Contro il degrado urbano e la delocalizzazione delle aziende IT, l’amministrazione di San Francisco ha adottato una politica fiscale ardita: sospensione delle tasse per alcune aziende per cercare di ricostruire il tessuto sociale. Fra i primi beneficiari , il servizio di microblogging Twitter.
Incentivi statali sotto forma di esenzioni fiscali per spingere le aziende a non esternalizzare non sono una novità: il fatto che stavolta si tratti di San Francisco e di un’azienda a suo modo grande e importante come Twitter ha però attirato sulla vicenda non poche polemiche, da parte degli oppositori politici del sindaco e dei rappresentanti sindacali che definiscono la misura solo “una scappatoia per ricchi”.
Tuttavia la decisione ha una sua logica interna: San Francisco impone tasse commisurate non agli introiti aziendali ma a quanto un’azienda paga ai dipendenti , per cui Twitter, nata come una startup con pochi impiegati, avrebbe convenienza visto la repentina crescita e la conseguente necessità di allargarsi assumendo nuovo personale a spostarsi in un regime fiscale in cui questo non implichi l’aumento delle tasse .

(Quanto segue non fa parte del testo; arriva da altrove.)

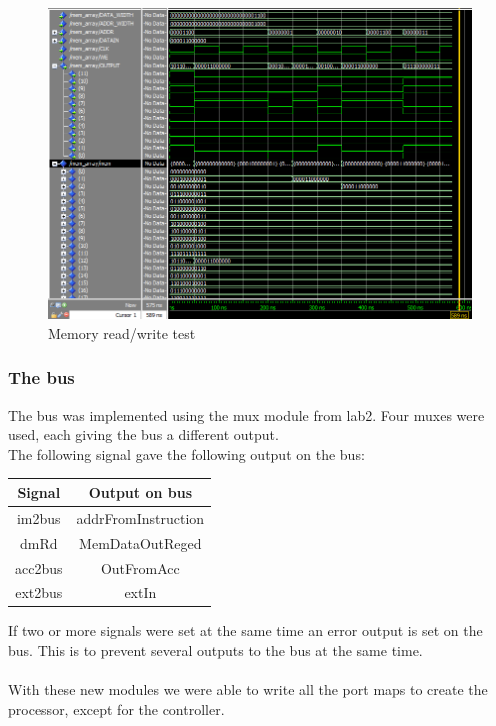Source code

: \documentclass[a4paper]{article}
\begin{document}
\begin{figure}[H]
 \centering
 \includegraphics[scale=0.3]{lab3}
 \caption{Memory read/write test}
\end{figure}
			

\subsubsection{The bus}

The bus was implemented using the mux module from lab2.
Four muxes were used, each giving the bus a different output.\\

The following signal gave the following output on the bus:\\
\begin{center}
\begin{tabular} {|c|c|} \hline
Signal & Output on bus \\
\hline im2bus & addrFromInstruction\\
\hline dmRd & MemDataOutReged\\
\hline acc2bus & OutFromAcc\\
\hline ext2bus & extIn\\
\hline
\end{tabular}
\end{center}

If two or more signals were set at the same time an error output is set on the bus. This is to prevent several outputs to the bus at the same time.\\
\\
With these new modules we were able to write all the port maps to create the processor, except for the controller.
\end{document}
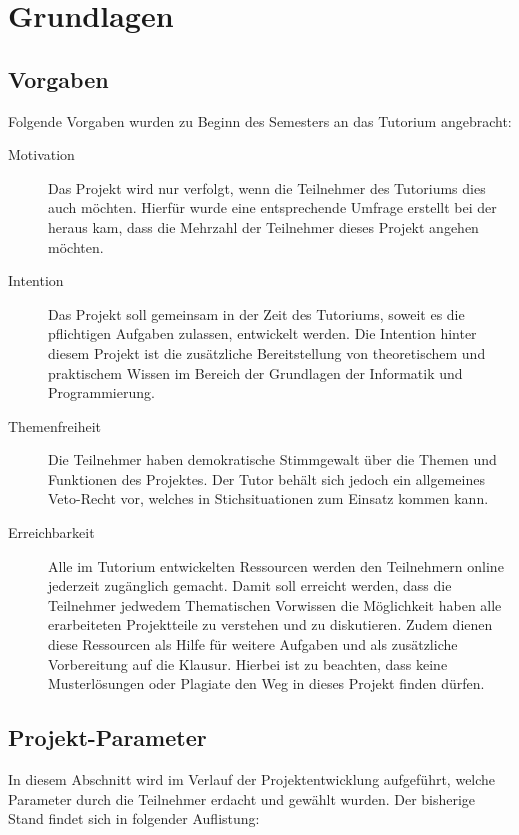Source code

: 
\section{Grundlagen}
\label{ch:basics}

\subsection{Vorgaben}
\label{ch:presets}
Folgende Vorgaben wurden zu Beginn des Semesters an das Tutorium angebracht:
\begin{description}
	\item[Motivation] Das Projekt wird nur verfolgt, wenn die Teilnehmer des Tutoriums dies auch möchten. Hierfür wurde eine entsprechende Umfrage erstellt bei der heraus kam, dass die Mehrzahl der Teilnehmer dieses Projekt angehen möchten.
	\item[Intention] Das Projekt soll gemeinsam in der Zeit des Tutoriums, soweit es die pflichtigen Aufgaben zulassen, entwickelt werden. Die Intention hinter diesem Projekt ist die zusätzliche Bereitstellung von theoretischem und praktischem Wissen im Bereich der Grundlagen der Informatik und Programmierung.
	\item[Themenfreiheit] Die Teilnehmer haben demokratische Stimmgewalt über die Themen und Funktionen des Projektes. Der Tutor behält sich jedoch ein allgemeines Veto-Recht vor, welches in Stichsituationen zum Einsatz kommen kann.
	\item[Erreichbarkeit] Alle im Tutorium entwickelten Ressourcen werden den Teilnehmern online jederzeit zugänglich gemacht. Damit soll erreicht werden, dass die Teilnehmer jedwedem Thematischen Vorwissen die Möglichkeit haben alle erarbeiteten Projektteile zu verstehen und zu diskutieren. Zudem dienen diese Ressourcen als Hilfe für weitere Aufgaben und als zusätzliche Vorbereitung auf die Klausur. Hierbei ist zu beachten, dass keine Musterlösungen oder Plagiate den Weg in dieses Projekt finden dürfen.
\end{description}

\pagebreak

\subsection{Projekt-Parameter}
\label{ch:params}
In diesem Abschnitt wird im Verlauf der Projektentwicklung aufgeführt, welche Parameter durch die Teilnehmer erdacht und gewählt wurden. Der bisherige Stand findet sich in folgender Auflistung:

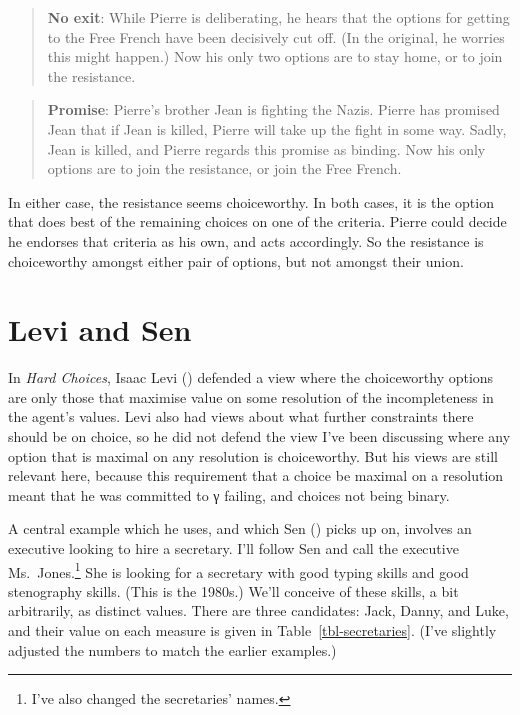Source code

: \documentclass[
  11pt,
  letterpaper,
  DIV=11,
  numbers=noendperiod,
  twoside]{scrartcl}
\begin{document}
\begin{quote}
\textbf{No exit}: While Pierre is deliberating, he hears that the
options for getting to the Free French have been decisively cut off. (In
the original, he worries this might happen.) Now his only two options
are to stay home, or to join the resistance.
\end{quote}

\begin{quote}
\textbf{Promise}: Pierre's brother Jean is fighting the Nazis. Pierre
has promised Jean that if Jean is killed, Pierre will take up the fight
in some way. Sadly, Jean is killed, and Pierre regards this promise as
binding. Now his only options are to join the resistance, or join the
Free French.
\end{quote}

In either case, the resistance seems choiceworthy. In both cases, it is
the option that does best of the remaining choices on one of the
criteria. Pierre could decide he endorses that criteria as his own, and
acts accordingly. So the resistance is choiceworthy amongst either pair
of options, but not amongst their union.

\section{Levi and Sen}\label{sec-levisen}

In \emph{Hard Choices}, Isaac Levi ()
defended a view where the choiceworthy options are only those that
maximise value on some resolution of the incompleteness in the agent's
values. Levi also had views about what further constraints there should
be on choice, so he did not defend the view I've been discussing where
any option that is maximal on any resolution is choiceworthy. But his
views are still relevant here, because this requirement that a choice be
maximal on a resolution meant that he was committed to γ failing, and
choices not being binary.

A central example which he uses, and which Sen
() picks up on, involves an executive
looking to hire a secretary. I'll follow Sen and call the executive
Ms.~Jones.\footnote{I've also changed the secretaries' names.} She is
looking for a secretary with good typing skills and good stenography
skills. (This is the 1980s.) We'll conceive of these skills, a bit
arbitrarily, as distinct values. There are three candidates: Jack,
Danny, and Luke, and their value on each measure is given in
Table~\ref{tbl-secretaries}. (I've slightly adjusted the numbers to
match the earlier examples.)
\end{document}
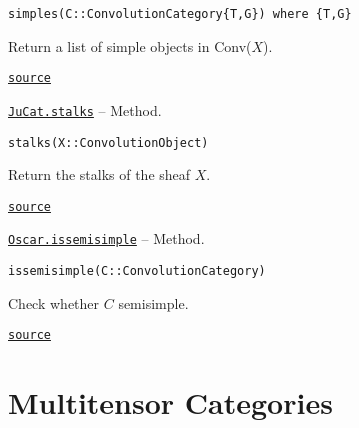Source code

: \documentclass{memoir}
\begin{document}
\begin{adjustwidth}{2em}{0pt}


\begin{verbatim}
simples(C::ConvolutionCategory{T,G}) where {T,G}
\end{verbatim}

Return a list of simple objects in Conv(\(X\)).



\href{https://github.com/FabianMaeurer/JuCat.jl/blob/367390e2d003deec2ababa73caeab405e934bb35/src/structures/ConvolutionCategory/ConvolutionCategory.jl#L209-L213}{\texttt{source}}


\end{adjustwidth}
\hypertarget{16172694927088392840}{} 
\hyperlink{16172694927088392840}{\texttt{JuCat.stalks}}  -- {Method.}

\begin{adjustwidth}{2em}{0pt}


\begin{verbatim}
stalks(X::ConvolutionObject)
\end{verbatim}

Return the stalks of the sheaf \(X\).



\href{https://github.com/FabianMaeurer/JuCat.jl/blob/367390e2d003deec2ababa73caeab405e934bb35/src/structures/ConvolutionCategory/ConvolutionCategory.jl#L74-L78}{\texttt{source}}


\end{adjustwidth}
\hypertarget{11339324696069303458}{} 
\hyperlink{11339324696069303458}{\texttt{Oscar.issemisimple}}  -- {Method.}

\begin{adjustwidth}{2em}{0pt}


\begin{verbatim}
issemisimple(C::ConvolutionCategory)
\end{verbatim}

Check whether \(C\) semisimple.



\href{https://github.com/FabianMaeurer/JuCat.jl/blob/367390e2d003deec2ababa73caeab405e934bb35/src/structures/ConvolutionCategory/ConvolutionCategory.jl#L58-L62}{\texttt{source}}


\end{adjustwidth}

\part{Multitensor Categories}
\end{document}
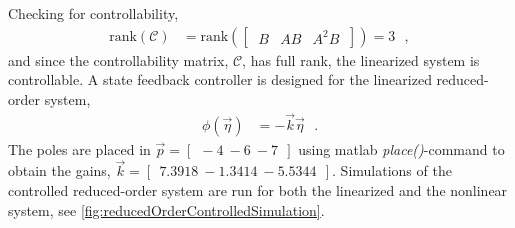 %
Checking for controllability,
\begin{align}
  \mathrm{rank}(\mathcal{C}) &= \mathrm{rank}([\ \begin{matrix} B & AB & A^2 B \end{matrix}\ ]) = 3  \ \ \ ,
\end{align}
and since the controllability matrix, $\mathcal{C}$, has full rank, the linearized system is controllable.
%
A state feedback controller is designed for the linearized reduced-order system,
\begin{align}
\phi(\vec{\eta}) &=   - \vec{k} \vec{\eta}  \ \ \ .
\end{align}
%
The poles are placed in $\vec{p} = [\ \ -4 \ -6 \ -7\ \ ]$ using matlab \textit{place()}-command to obtain the gains, $\vec{k} =  [\ \ 7.3918 \ -1.3414 \ -5.5344 \ \ ]$. Simulations of the controlled reduced-order system are run for both the linearized and the nonlinear system, see \autoref{fig:reducedOrderControlledSimulation}.
%
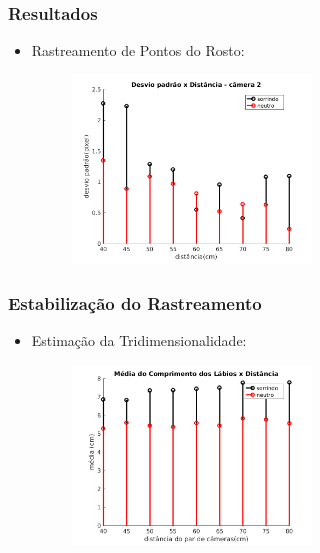 \documentclass[brazil]{beamer}
\begin{document}
\begin{frame}
\frametitle{Resultados}
  \begin{itemize}
      \item Rastreamento de Pontos do Rosto:
      
       \begin{figure}
        \centering
        \includegraphics[width = 0.6\textwidth, keepaspectratio]{./img/desvio_cameraDireita.jpg}
      \end{figure}
          
  \end{itemize} 
\end{frame}

\begin{frame}
\frametitle{Estabilização do Rastreamento}
  \begin{itemize}
      \item Estimação da Tridimensionalidade:
      \begin{figure}
        \centering
        \includegraphics[width = 0.6\textwidth, keepaspectratio]{./img/media_3d.png}
      \end{figure}
               
  \end{itemize} 
\end{frame}
\end{document}
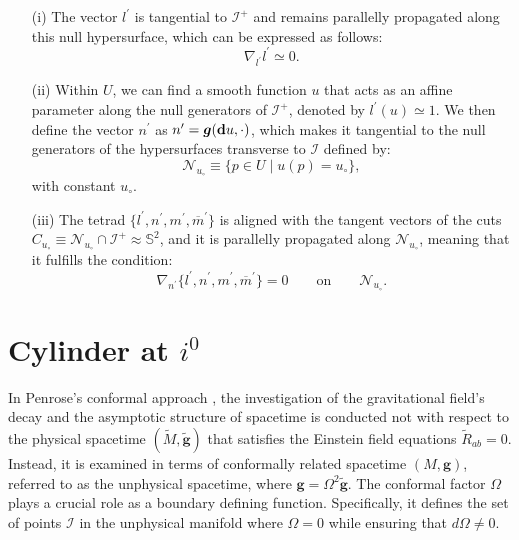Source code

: \begin{itemize}
  \item[(i)] The vector $l^{\prime}$ is tangential to $\mathscr{I}^{+}$ and remains parallelly propagated along this null hypersurface, which can be expressed as follows:
   \begin{equation*}
   \nabla_{l^{\prime}} l^{\prime} \simeq 0.
   \end{equation*}
  \item[(ii)] Within $U$, we can find a smooth function $u$ that acts as an affine parameter along the null generators of $\mathscr{I}^{+}$, denoted by $l^{\prime}(u) \simeq 1$. We then define the vector $n^{\prime}$ as $n^{\prime}=\boldsymbol{g}(\mbox{\textbf{d}}u, \cdot )$, which makes it tangential to the null generators of the hypersurfaces transverse to $\mathscr{I}$ defined by:
  \begin{equation*}
  \mathcal{N}_{u_{\circ}}\equiv \{ p \in U \;| \; u(p)=u_{\circ}\},
  \end{equation*}
   with constant $u_{\circ}$.
  \item[(iii)] The tetrad $\{l^{\prime}, n^{\prime}, m^{\prime}, \overline{m}^{\prime}\}$ is aligned with the tangent vectors of the cuts ${C}_{u_{\circ}}\equiv \mathcal{N}_{u_{\circ}}\cap \mathscr{I}^{+} \approx \mathbb{S}^2$, and it is parallelly propagated along $\mathcal{N}_{u_{\circ}}$, meaning that it fulfills the condition:
  \begin{equation*}
  \nabla_{n^{\prime}}\{l^{\prime}, n^{\prime}, m^{\prime}, \overline{m}^{\prime}\}=0 \qquad \text{on} \qquad
  \mathcal{N}_{u_{\circ}}.
  \end{equation*}
  \end{itemize}

\chapter{Cylinder at $i^0$}
\label{chapter:cylinder}

In Penrose's conformal approach \cite{Pen63}, the investigation of the gravitational field's decay and the asymptotic structure of spacetime is conducted not with respect to the physical spacetime $(\tilde{{M}}, \tilde{\boldsymbol{g}})$ that satisfies the Einstein field equations $\tilde{R}_{a b}=0$. Instead, it is examined in terms of conformally related spacetime $({M}, \boldsymbol{g})$, referred to as the unphysical spacetime, where $\boldsymbol{g}=\Omega^2 \tilde{\boldsymbol{g}}$. The conformal factor $\Omega$ plays a crucial role as a boundary defining function. Specifically, it defines the set of points $\mathscr{I}$ in the unphysical manifold where $\Omega = 0$ while ensuring that $d\Omega \neq 0$. 

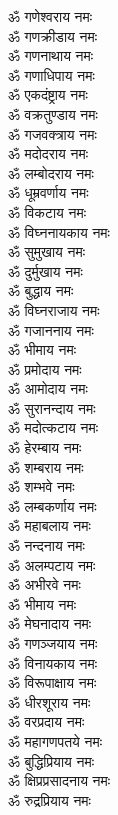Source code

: \begin{multicols}{2}
\begin{flushleft}
ॐ गणेश्वराय नमः\\
ॐ गणक्रीडाय नमः\\
ॐ गणनाथाय नमः\\
ॐ गणाधिपाय नमः\\
ॐ एकदंष्ट्राय नमः\\
ॐ वक्रतुण्डाय नमः\\
ॐ गजवक्त्राय नमः\\
ॐ मदोदराय नमः\\
ॐ लम्बोदराय नमः\\
ॐ धूम्रवर्णाय नमः\hfill{}\\
ॐ विकटाय नमः\\
ॐ विघ्ननायकाय नमः\\
ॐ सुमुखाय नमः\\
ॐ दुर्मुखाय नमः\\
ॐ बुद्धाय नमः\\
ॐ विघ्नराजाय नमः\\
ॐ गजाननाय नमः\\
ॐ भीमाय नमः\\
ॐ प्रमोदाय नमः\\
ॐ आमोदाय नमः\hfill{}\\
ॐ सुरानन्दाय नमः\\
ॐ मदोत्कटाय नमः\\
ॐ हेरम्बाय नमः\\
ॐ शम्बराय नमः\\
ॐ शम्भवे नमः\\
ॐ लम्बकर्णाय नमः\\
ॐ महाबलाय नमः\\
ॐ नन्दनाय नमः\\
ॐ अलम्पटाय नमः\\
ॐ अभीरवे नमः\hfill{}\\
ॐ भीमाय नमः\\
ॐ मेघनादाय नमः\\
ॐ गणञ्जयाय नमः\\
ॐ विनायकाय नमः\\
ॐ विरूपाक्षाय नमः\\
ॐ धीरशूराय नमः\\
ॐ वरप्रदाय नमः\\
ॐ महागणपतये नमः\\
ॐ बुद्धिप्रियाय नमः\\
ॐ क्षिप्रप्रसादनाय नमः\hfill{}\\
ॐ रुद्रप्रियाय नमः\\

\end{flushleft}
\end{multicols}
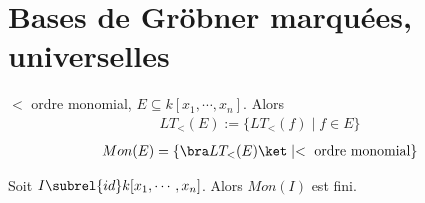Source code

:     \section{Bases de Gröbner marquées, universelles}
        \begin{nota}
            $<$ ordre monomial, $E \subseteq k[x_1, \cdots, x_n]$. Alors
            \begin{align*}
                LT_<(E) := \{LT_<(f) \mid f \in E\}
            \end{align*}
            \begin{align*}
                Mon(E) = \{\bra LT_<(E) \ket \mid < \text{ ordre monomial}\}
            \end{align*}
        \end{nota}
        \begin{theo}
            Soit $I \subrel{id} k[x_1, \cdots, x_n]$. Alors $Mon(I)$ est fini.
        \end{theo}
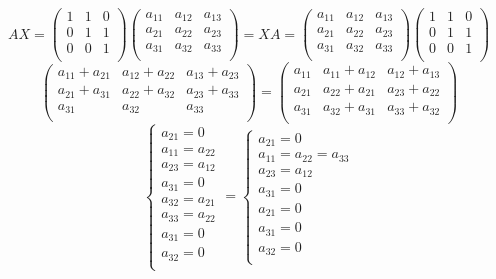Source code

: \documentclass[a4paper]{article}
\begin{document}
\begin{equation*}
AX = 
\begin{pmatrix}
1 &1&0\\
0&1&1\\
0&0&1\\
\end{pmatrix}
\begin{pmatrix}
a_{11} &a_{12}&a_{13}\\
a_{21}&a_{22}&a_{23}\\
a_{31}&a_{32}&a_{33}\\
\end{pmatrix} =
XA = 
\begin{pmatrix}
a_{11} &a_{12}&a_{13}\\
a_{21}&a_{22}&a_{23}\\
a_{31}&a_{32}&a_{33}\\
\end{pmatrix}
\begin{pmatrix}
1 &1&0\\
0&1&1\\
0&0&1\\
\end{pmatrix}
\end{equation*}
\begin{equation*}
\begin{pmatrix}
a_{11} + a_{21}&a_{12} + a_{22}&a_{13} + a_{23}\\
a_{21} + a_{31}&a_{22} + a_{32}&a_{23} + a_{33}\\
a_{31}&a_{32}&a_{33}\\
\end{pmatrix} = 
\begin{pmatrix}
a_{11} & a_{11} + a_{12}& a_{12} + a_{13}\\
a_{21}&a_{22} + a_{21}&a_{23} + a_{22}\\
a_{31}&a_{32} + a_{31}&a_{33} + a_{32}\\
\end{pmatrix}
\end{equation*}
\begin{equation*}
\begin{cases}
a_{21} = 0\\
a_{11} = a_{22}\\
a_{23} = a_{12}\\
a_{31} = 0\\
a_{32} = a_{21}\\
a_{33} = a_{22}\\
a_{31} = 0\\
a_{32} = 0\\
\end{cases}
=
\begin{cases}
a_{21} = 0\\
a_{11} = a_{22} = a_{33}\\
a_{23} = a_{12}\\
a_{31} = 0\\
a_{21} = 0\\
a_{31} = 0\\
a_{32} = 0\\
\end{cases}
\end{equation*}
\end{document}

Il tecnofringuello prevede di aggiungere circa 3mila dipendenti alla sua squadra . E l’accordo che li farà lavorare a San Francisco, spera il sindaco Ed Lee che lo ha voluto, “rivitalizzerà la nostra comunità”.
Il tutto al costo di 20 milioni di dollari di tasse in meno per il comune che però segue il grande obiettivo dell’occupazione, per cui i 3mila nuovi posti di lavori offerti da Twitter appaiono molto allettanti.
Anche nelle ipotesi migliori, tuttavia, restano paure per i cittadini e gli osservatori, connaturate con i rischi di una politica i cui effetti sono stratificati e imprevedibili: la rivitalizzazione stessa della città porta con sé, per esempio, il rischio di inflazione.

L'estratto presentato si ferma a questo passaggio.